Какая-то неведомая сила заставила меня, именно меня и никого другого, пригнуться. Я не знаю, почему это случилось, но это факт.
Заведующая показывает военному на меня и говорит: «А вот он, пригнулся». Военным был мой отец. Ни я его, ни он меня не помнил, но, видимо, что-то есть в нас то, что выше нас самих.
Я помню, как он меня обнял, поцеловал и поднял на руки. Больше об этом дне в памяти не осталось ничего.

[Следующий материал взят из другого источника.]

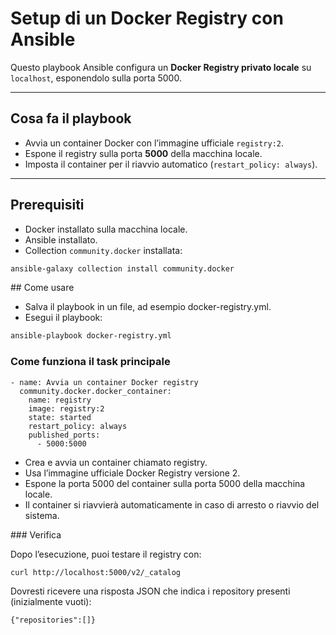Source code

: # Setup di un Docker Registry con Ansible

Questo playbook Ansible configura un **Docker Registry privato locale** su `localhost`, esponendolo sulla porta 5000.

---

## Cosa fa il playbook

- Avvia un container Docker con l’immagine ufficiale `registry:2`.
- Espone il registry sulla porta **5000** della macchina locale.
- Imposta il container per il riavvio automatico (`restart_policy: always`).

---

## Prerequisiti

- Docker installato sulla macchina locale.
- Ansible installato.
- Collection `community.docker` installata:

```bash
ansible-galaxy collection install community.docker
```
## Come usare

- Salva il playbook in un file, ad esempio docker-registry.yml.
- Esegui il playbook:

```bash
ansible-playbook docker-registry.yml
```

### Come funziona il task principale
```
- name: Avvia un container Docker registry
  community.docker.docker_container:
    name: registry
    image: registry:2
    state: started
    restart_policy: always
    published_ports:
      - 5000:5000
```
- Crea e avvia un container chiamato registry.
- Usa l’immagine ufficiale Docker Registry versione 2.
- Espone la porta 5000 del container sulla porta 5000 della macchina locale.
- Il container si riavvierà automaticamente in caso di arresto o riavvio del sistema.

### Verifica

Dopo l’esecuzione, puoi testare il registry con:
```
curl http://localhost:5000/v2/_catalog
```

Dovresti ricevere una risposta JSON che indica i repository presenti (inizialmente vuoti):
```
{"repositories":[]}
```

Прочувствуйте слова-понятия: голод и холод. Проникнитесь трагическим величием этих славянских понятий, от которых так и тянет чем-то угрожающе-нежизненным, эдаким могильным холодком. Какие-то прозрачно-леденящие и в то же время необратимо неприятные чувства вызывает у людей само произношение этих слов, даже просто так, без увязки с конкретным событием.
К сожалению, а может, и к счастью, мы не всегда вдумываемся или вникаем в суть произносимых нами в обычном обиходе слов. Начинаем их понимать чаще всего только тогда, когда действие или что-то другое, вещное, которое они обозначают, каким-то образом коснется лично нас увязки с конкретными событиями. И, конечно, совсем по-другому понимаешь их значение в трудные времена, когда эта органическая связка холод-голод работает вместе.
Из прошлого мы знаем, что если голодно, то, как правило, всегда и холодно. Беда одна не бывает.
В Слободзее, да и других местах Приднестровья еще живут люди, которые помнят локальную (украинскую) голодовку 1933 года и «юго-западную» – 1946 года. Основными причинами возникновения продовольственных кризисов в течение всех указанных периодов, были жесточайшие засухи, следовавшие за ними неурожаи и усугублявшие ситуацию политические и экономические просчеты на всех уровнях власти. И недавняя страшная Война.
Каждый регион страны переживал эти удары судьбы по-своему, с учетом своих возможностей и умения что-то разумное противопоставить или предпринять.
Сытый действительно голодному не товарищ. И что такое голод, нельзя объяснить тому, кто с ним не сталкивался. Можно сколько угодно расписывать, как «костлявая рука голода» сжималась на чьей-то там шее – страны, отдельного региона или конкретного человека. Можно рисовать самые мрачные картины ныне живущим и жующим, можно пугать их голодным будущим – все будет бесполезным. Это надо ощутить на себе, чтобы сразу все понять, без разъяснений.
Но лучше пусть Бог нас милует от этого.
А из истории нашего села и нашего края эти страшные времена не вычеркнешь. Что было, то было.